Никитин чувствовал себя в состоянии какого-то повышенного нервного напряжения и какой-то неяс­ной тревоги. Все ли учел он сейчас? Все ли подготов­лено к новым возможным случайностям и неожидан­ностям, которые нельзя точно предугадать? Удастся ли на этот раз вовремя нажать на все рычаги и изловить, наконец, хитрого и умного врага? Это он, конечно, приехал от Сиднея Рейли. Наверняка он.

Меньше всего думалось об удовлетворении само­любия. Никитин не ждал, похвалят ли его в Москве и в Харькове. Да, собственно .говоря, за что его хва­лить? Чека для того и создана, чтобы бороться с врагами революции, и раскрыть заговор — не ка­кая-то особая заслуга, а кровная обязанность че­киста.

Волновало другое: каждый лишний день затянув­шейся борьбы мог нанести ущерб Советской респуб­лике, каждый час мог стоить новых тяжелых жертв трудовому народу... Какой замечательный у нас на­род! Если бы десятки и сотни людей — рабочих, слу­жащих, крестьян — не помогали Чека, то борьба бы­ла бы во сто крат труднее.

Эти люди не требовали в награду ни денег, ни хлеба, они не помышляли о славе, не подозревали, что их поступки подчас равносильны подвигу. Они видели в этом свой долг.

Никто не заставлял Катю Попову рисковать жизнью, никто не сулил Олесе Семенчук золота за спасение Ивакина. Боцман Ковальчук совершил тя­желый проступок, но переборол страх и отдал себя на суд Чека.

Разве найти нашим врагам таких помощников? Никогда! Только корысть, классовая ненависть или трусость, могут дать им подручных.

Думая так, Никитин не обольщал себя и не на­деялся на легкий успех. Он отлично понимал, что много, еще впереди трудностей, и, сопоставляя все данные и факты, представлял, что наверняка сейчас сопоставляют факты и собирают свои силы Рейли и его агент — часовщик Борисов и другие, не изве­стные еще враги. Врагов этих много, против них не на жизнь, а на смерть воюют и Лунин в Киевской губчека, и Андреев в Ярославле, и Гвоздев в Ниж­нем Новгороде, и сам Дзержинский в Москве...

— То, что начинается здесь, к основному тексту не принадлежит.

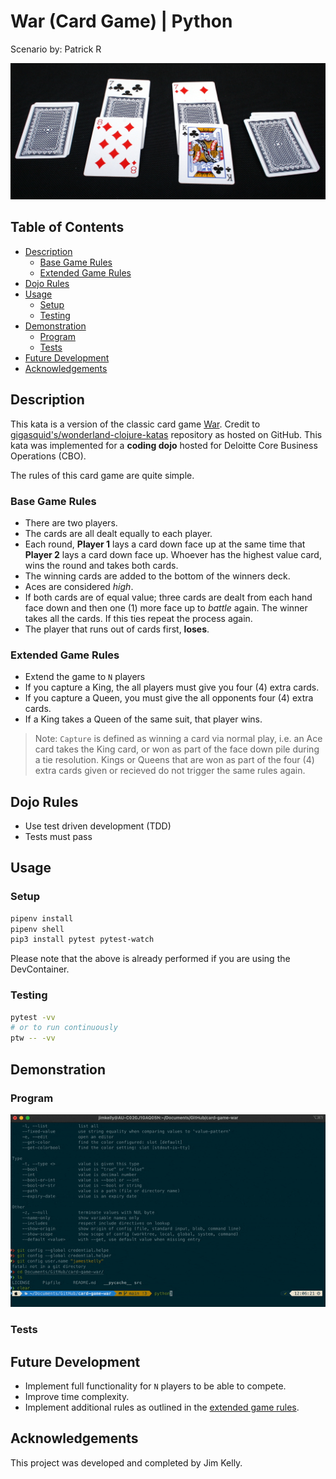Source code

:# War (Card Game) | Python <!-- omit in toc -->

Scenario by: Patrick R

![Cards Painting](./src/img/cards.jpg)

## Table of Contents <!-- omit in toc -->

- [Description](#description)
  - [Base Game Rules](#base-game-rules)
  - [Extended Game Rules](#extended-game-rules)
- [Dojo Rules](#dojo-rules)
- [Usage](#usage)
  - [Setup](#setup)
  - [Testing](#testing)
- [Demonstration](#demonstration)
  - [Program](#program)
  - [Tests](#tests)
- [Future Development](#future-development)
- [Acknowledgements](#acknowledgements)

## Description

This kata is a version of the classic card game [War](http://en.wikipedia.org/wiki/War_%28card_game%29).
Credit to [gigasquid's/wonderland-clojure-katas](https://github.com/gigasquid/wonderland-clojure-katas/tree/master/card-game-war) repository as hosted on GitHub. This kata was implemented for a **coding dojo** hosted for Deloitte Core Business Operations (CBO).

The rules of this card game are quite simple.

### Base Game Rules

- There are two players.
- The cards are all dealt equally to each player.
- Each round, **Player 1** lays a card down face up at the same time that **Player 2** lays a card down face up. Whoever has the highest value card, wins the round and takes both cards.
- The winning cards are added to the bottom of the winners deck.
- Aces are considered *high*.
- If both cards are of equal value; three cards are dealt from each hand face down and then one (1) more face up to *battle* again. The winner takes all the cards. If this ties repeat the process again.
- The player that runs out of cards first, **loses**.

### Extended Game Rules

- Extend the game to `N` players
- If you capture a King, the all players must give you four (4) extra cards.
- If you capture a Queen, you must give the all opponents four (4) extra cards.
- If a King takes a Queen of the same suit, that player wins.

> Note: `Capture` is defined as winning a card via normal play, i.e. an Ace card takes the King card, or won as part of the face down pile during a tie resolution. Kings or Queens that are won as part of the four (4) extra cards given or recieved do not trigger the same rules again.

## Dojo Rules

- Use test driven development (TDD)
- Tests must pass

## Usage

### Setup

```zsh
pipenv install
pipenv shell
pip3 install pytest pytest-watch
```

Please note that the above is already performed if you are using the DevContainer.

### Testing

```zsh
pytest -vv
# or to run continuously
ptw -- -vv
```

## Demonstration

### Program

![Terminal Output](./src/img/program.gif)

### Tests

## Future Development

- Implement full functionality for `N` players to be able to compete.
- Improve time complexity.
- Implement additional rules as outlined in the [extended game rules](#extended-game-rules).

## Acknowledgements

This project was developed and completed by Jim Kelly.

Никитин любил писать сводки. Обобщая сделан­ное, он еще раз все продумывал и частенько, отодви­нув бумагу в сторону, заносил в блокнот новое задание самому себе, новые, только что пришедшие в го­лову мысли.

Во время последнего допроса Орехов-Петрюк об­молвился, что в Одессу недавно приезжал белогвар­дейский полковник, некий Коновалец. От имени удравшего с немцами гетмана Скоропадского он со­ветовал эсерам установить более тесные связи с на­ционалистами. Эсеры якобы отказались от предложе­ния Коновальца. И вдруг именно сейчас Никитин подумал: Коновалец действует по наущению немец­кой разведки; немцы, как и англичане, тоже делают ставку на буржуазных националистов, ставку с даль­ним прицелом... Они явно объединяют свои усилия... Поставив точку, Никитин передал сводку секре­тарю. Теперь бы на боковую и минут двести поспать. Но дневной план еще не выполнен — следует часик позаниматься английским языком, а утром навестить Николая Ивакина. Ивакин находился в десяти вер­стах от Одессы, на тайной квартире. Не дай бог, ес­ли Тургаенко узнает о том, что расстрелянный Семен Остапчук жив. Даже в Губчека никто, кроме председателя, не знал, где находится Николай.